#### [What you are asked to do]
Exact duplicates of the lines from the top of the data through the line containing "The file to" are needed, with every picture left out.

#### [Records for this exercise]

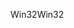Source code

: <span data-ttu-id="49c95-101">Win32</span><span class="sxs-lookup"><span data-stu-id="49c95-101">Win32</span></span>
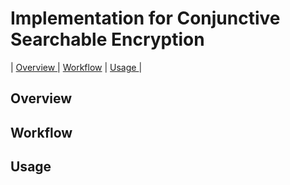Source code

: # Implementation for Conjunctive Searchable Encryption

| <a href="#overview"> Overview </a> | <a href="#workflow">Workflow</a> | <a href="#usage"> Usage </a> |

## Overview

## Workflow

## Usage
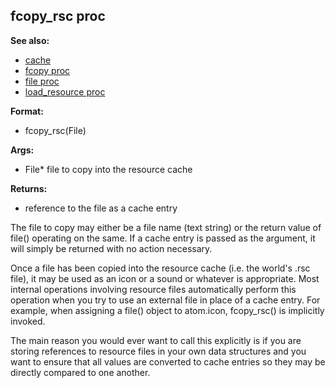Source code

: ## fcopy_rsc proc
**See also:**
*   [cache](/DM/cache)
*   [fcopy proc](/proc/fcopy)
*   [file proc](/proc/file)
*   [load_resource proc](/proc/load_resource)
<!-- -->
**Format:**
*   fcopy_rsc(File)
<!-- -->
**Args:**
*   File* file to copy into the resource cache
<!-- -->
**Returns:**
*   reference to the file as a cache entry


The file to copy may either be a file name (text string) or the
return value of file() operating on the same. If a cache entry is passed
as the argument, it will simply be returned with no action necessary.


Once a file has been copied into the resource cache (i.e. the
world\'s .rsc file), it may be used as an icon or a sound or whatever is
appropriate. Most internal operations involving resource files
automatically perform this operation when you try to use an external
file in place of a cache entry. For example, when assigning a file()
object to atom.icon, fcopy_rsc() is implicitly invoked. 

The
main reason you would ever want to call this explicitly is if you are
storing references to resource files in your own data structures and you
want to ensure that all values are converted to cache entries so they
may be directly compared to one another.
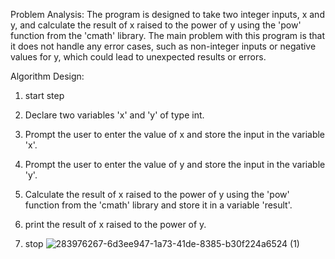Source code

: Problem Analysis:
The program is designed to take two integer inputs, x and y, and calculate the result of x raised to the power of y using the 'pow' function from the 'cmath' library. 
The main problem with this program is that it does not handle any error cases, such as non-integer inputs or negative values for y, which could lead to unexpected results or errors.


Algorithm Design:


1. start step 

2. Declare two variables 'x' and 'y' of type int.

3. Prompt the user to enter the value of x and store the input in the variable 'x'.

4. Prompt the user to enter the value of y and store the input in the variable 'y'.

5. Calculate the result of x raised to the power of y using the 'pow' function from the 'cmath' library and store it in a variable 'result'.

6. print the result of x raised to the power of y.


7. stop
 ![283976267-6d3ee947-1a73-41de-8385-b30f224a6524 (1)](https://github.com/SWEG-2015EC-Batch/Code-Warrior/assets/149199747/d04f8c87-c0ae-43e1-ab71-da9ec86f04e1)

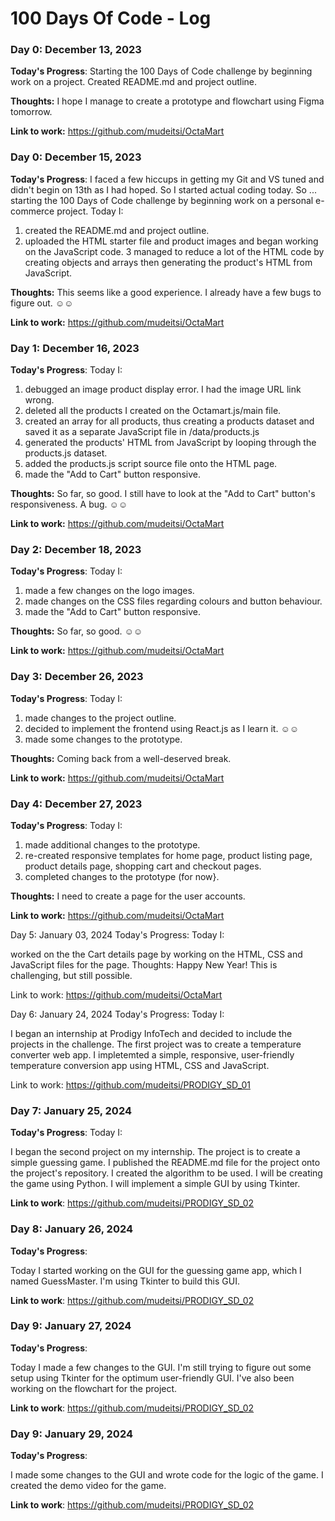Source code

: # 100 Days Of Code - Log

### Day 0: December 13, 2023


**Today's Progress**: Starting the 100 Days of Code challenge by beginning work on a project. Created README.md and project outline.

**Thoughts:** I hope I manage to create a prototype and flowchart using Figma tomorrow.

**Link to work:** https://github.com/mudeitsi/OctaMart


### Day 0: December 15, 2023


**Today's Progress**: I faced a few hiccups in getting my Git and VS tuned and didn't begin on 13th as I had hoped. So I started actual coding today. So ... starting the 100 Days of Code challenge by beginning work on a personal e-commerce project. Today I:
1. created the README.md and project outline. 
2. uploaded the HTML starter file and product images and began working on the JavaScript code.
3 managed to reduce a lot of the HTML code by creating objects and arrays then generating the product's HTML from JavaScript.

**Thoughts:** This seems like a good experience. I already have a few bugs to figure out. ☺️☺️

**Link to work:** https://github.com/mudeitsi/OctaMart

### Day 1: December 16, 2023


**Today's Progress**: Today I:
1. debugged an image product display error. I had the image URL link wrong. 
2. deleted all the products I created on the Octamart.js/main file.
3. created an array for all products, thus creating a products dataset and saved it as a separate JavaScript file in /data/products.js
4. generated the products' HTML from JavaScript by looping through the products.js dataset.
5. added the products.js script source file onto the HTML page.
6. made the "Add to Cart" button responsive.

**Thoughts:** So far, so good. I still have to look at the "Add to Cart" button's responsiveness. A bug. ☺️☺️

**Link to work:** https://github.com/mudeitsi/OctaMart


### Day 2: December 18, 2023


**Today's Progress**: Today I:
1. made a few changes on the logo images. 
2. made changes on the CSS files regarding colours and button behaviour. 
6. made the "Add to Cart" button responsive.

**Thoughts:** So far, so good. ☺️☺️

**Link to work:** https://github.com/mudeitsi/OctaMart

### Day 3: December 26, 2023


**Today's Progress**: Today I:
1. made changes to the project outline.
2. decided to implement the frontend using React.js as I learn it. ☺️☺️
6. made some changes to the prototype.

**Thoughts:** Coming back from a well-deserved break.

**Link to work:** https://github.com/mudeitsi/OctaMart

### Day 4: December 27, 2023


**Today's Progress**: Today I:
1. made additional changes to the prototype.
2. re-created responsive templates for home page, product listing page, product details page, shopping cart and checkout pages.
6. completed changes to the prototype (for now}.

**Thoughts:** I need to create a page for the user accounts.

**Link to work:** https://github.com/mudeitsi/OctaMart

Day 5: January 03, 2024
Today's Progress: Today I:

worked on the the Cart details page by working on the HTML, CSS and JavaScript files for the page.
Thoughts: Happy New Year! This is challenging, but still possible.

Link to work: https://github.com/mudeitsi/OctaMart

Day 6: January 24, 2024
Today's Progress: Today I:

I began an internship at Prodigy InfoTech and decided to include the projects in the challenge. 
The first project was to create a temperature converter web app.
I impletemted a simple, responsive, user-friendly temperature conversion app using HTML, CSS and JavaScript.

Link to work: https://github.com/mudeitsi/PRODIGY_SD_01

### Day 7: January 25, 2024

**Today's Progress**: Today I:

I began the second project on my internship. The project is to create a simple guessing game.
I published the README.md file for the project onto the project's repository. 
I created the algorithm to be used.
I will be creating the game using Python. I will implement a simple GUI by using Tkinter.

**Link to work**: https://github.com/mudeitsi/PRODIGY_SD_02

### Day 8: January 26, 2024

**Today's Progress**: 

Today I started working on the GUI for the guessing game app, which I named GuessMaster. I'm using Tkinter to build this GUI.


**Link to work**: https://github.com/mudeitsi/PRODIGY_SD_02

### Day 9: January 27, 2024

**Today's Progress**: 

Today I made a few changes to the GUI. I'm still trying to figure out some setup using Tkinter for the optimum user-friendly GUI. I've also been working on the flowchart for the project.


**Link to work**: https://github.com/mudeitsi/PRODIGY_SD_02

### Day 9: January 29, 2024

**Today's Progress**: 

I made some changes to the GUI  and wrote code for the logic of the game. 
I created the demo video for the game.

**Link to work**: https://github.com/mudeitsi/PRODIGY_SD_02


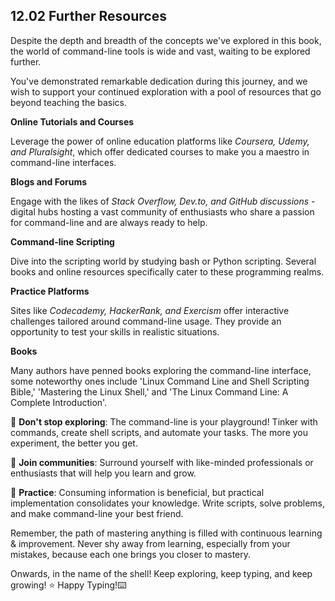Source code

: ## 12.02 Further Resources

Despite the depth and breadth of the concepts we've explored in this book, the world of command-line tools is wide and vast, waiting to be explored further.

You've demonstrated remarkable dedication during this journey, and we wish to support your continued exploration with a pool of resources that go beyond teaching the basics.

**Online Tutorials and Courses**

Leverage the power of online education platforms like *Coursera, Udemy, and Pluralsight*, which offer dedicated courses to make you a maestro in command-line interfaces.

**Blogs and Forums**

Engage with the likes of *Stack Overflow, Dev.to, and GitHub discussions* - digital hubs hosting a vast community of enthusiasts who share a passion for command-line and are always ready to help.

**Command-line Scripting**

Dive into the scripting world by studying bash or Python scripting. Several books and online resources specifically cater to these programming realms.

**Practice Platforms**

Sites like *Codecademy, HackerRank, and Exercism* offer interactive challenges tailored around command-line usage. They provide an opportunity to test your skills in realistic situations.

**Books**

Many authors have penned books exploring the command-line interface, some noteworthy ones include 'Linux Command Line and Shell Scripting Bible,' 'Mastering the Linux Shell,' and 'The Linux Command Line: A Complete Introduction'.

🔅 **Don't stop exploring**: The command-line is your playground! Tinker with commands, create shell scripts, and automate your tasks. The more you experiment, the better you get.

🔅 **Join communities**: Surround yourself with like-minded professionals or enthusiasts that will help you learn and grow.

🔅 **Practice**: Consuming information is beneficial, but practical implementation consolidates your knowledge. Write scripts, solve problems, and make command-line your best friend.

Remember, the path of mastering anything is filled with continuous learning & improvement. Never shy away from learning, especially from your mistakes, because each one brings you closer to mastery.

Onwards, in the name of the shell! Keep exploring, keep typing, and keep growing! ⭐️ Happy Typing!⌨️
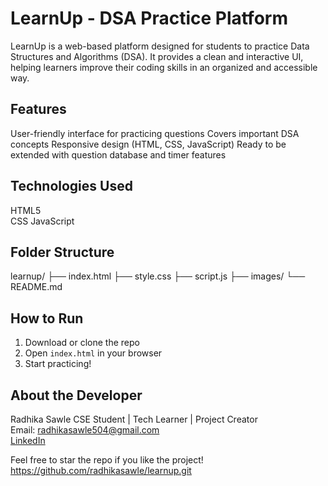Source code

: # LearnUp - DSA Practice Platform 
LearnUp is a web-based platform designed for students to practice Data Structures and Algorithms (DSA). It provides a clean and interactive UI, helping learners improve their coding skills in an organized and accessible way.

## Features
User-friendly interface for practicing questions
  Covers important DSA concepts
  Responsive design (HTML, CSS, JavaScript)
  Ready to be extended with question database and timer features

## Technologies Used
HTML5  
CSS
JavaScript  

## Folder Structure
learnup/
├── index.html
├── style.css
├── script.js
├── images/
└── README.md

##  How to Run
1. Download or clone the repo  
2. Open `index.html` in your browser  
3. Start practicing!
   
## About the Developer
Radhika Sawle 
CSE Student | Tech Learner | Project Creator  
Email: radhikasawle504@gmail.com  
[LinkedIn](https://www.linkedin.com/in/radhika-sawle-915932333) 

Feel free to star the repo if you like the project!
https://github.com/radhikasawle/learnup.git
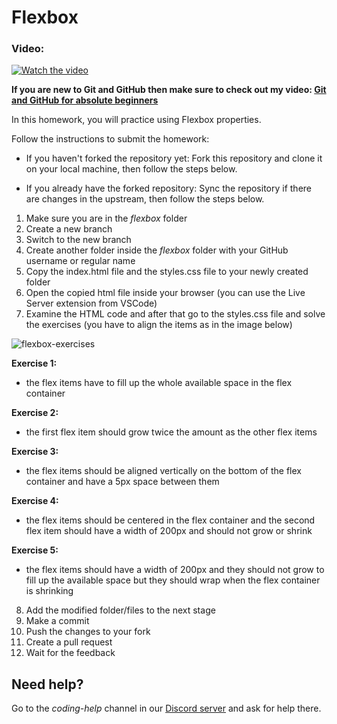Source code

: # Flexbox

### Video:
[![Watch the video](https://img.youtube.com/vi/nMYsVc2-WRY/hqdefault.jpg)](https://www.youtube.com/embed/nMYsVc2-WRY)

**If you are new to Git and GitHub then make sure to check out my video: [Git and GitHub for absolute beginners](https://youtu.be/WaAsfuVDJ_U?si=q4UFgWQH-uWIMBUu)**

In this homework, you will practice using Flexbox properties.

Follow the instructions to submit the homework:

- If you haven't forked the repository yet:
  Fork this repository and clone it on your local machine, then follow the steps below.
   
- If you already have the forked repository:
Sync the repository if there are changes in the upstream, then follow the steps below.


1. Make sure you are in the *flexbox* folder
2. Create a new branch 
3. Switch to the new branch 
4. Create another folder inside the *flexbox* folder with your GitHub username or regular name
5. Copy the index.html file and the styles.css file to your newly created folder
6. Open the copied html file inside your browser (you can use the Live Server extension from VSCode)
7. Examine the HTML code and after that go to the styles.css file and solve the exercises (you have to align the items as in the image below)

![flexbox-exercises](https://github.com/virag-ky/CSS/assets/79658534/e087fcc4-da7e-4297-9627-f77b03945b76)


**Exercise 1:**
- the flex items have to fill up the whole available space in the flex container

**Exercise 2:**
- the first flex item should grow twice the amount as the other flex items

**Exercise 3:**
- the flex items should be aligned vertically on the bottom of the flex container and have a 5px space between them

**Exercise 4:**
- the flex items should be centered in the flex container and the second flex item should have a width of 200px and should not grow or shrink

**Exercise 5:**
- the flex items should have a width of 200px and they should not grow to fill up the available space but they should wrap when the flex container is shrinking

8. Add the modified folder/files to the next stage 
9. Make a commit
10. Push the changes to your fork 
11. Create a pull request
12. Wait for the feedback

## Need help?
Go to the *coding-help* channel in our [Discord server](https://discord.gg/kyrQkGujTU) and ask for help there.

#### [Reply to the exercise]
Source code

: <span data-ttu-id="49c95-101">Win32</span><span class="sxs-lookup"><span data-stu-id="49c95-101">Win32</span></span>
Source code

: # Implementation for Conjunctive Searchable Encryption

| <a href="#overview"> Overview </a> | <a href="#workflow">Workflow</a> | <a href="#usage"> Usage </a> |

## Overview

## Workflow

## Usage
Source code

: ## fcopy_rsc proc
**See also:**
*   [cache](/DM/cache)
*   [fcopy proc](/proc/fcopy)
*   [file proc](/proc/file)
*   [load_resource proc](/proc/load_resource)
<!-- -->
**Format:**
*   fcopy_rsc(File)
<!-- -->
**Args:**
*   File* file to copy into the resource cache
<!-- -->
**Returns:**
*   reference to the file as a cache entry


The file to copy may either be a file name (text string) or the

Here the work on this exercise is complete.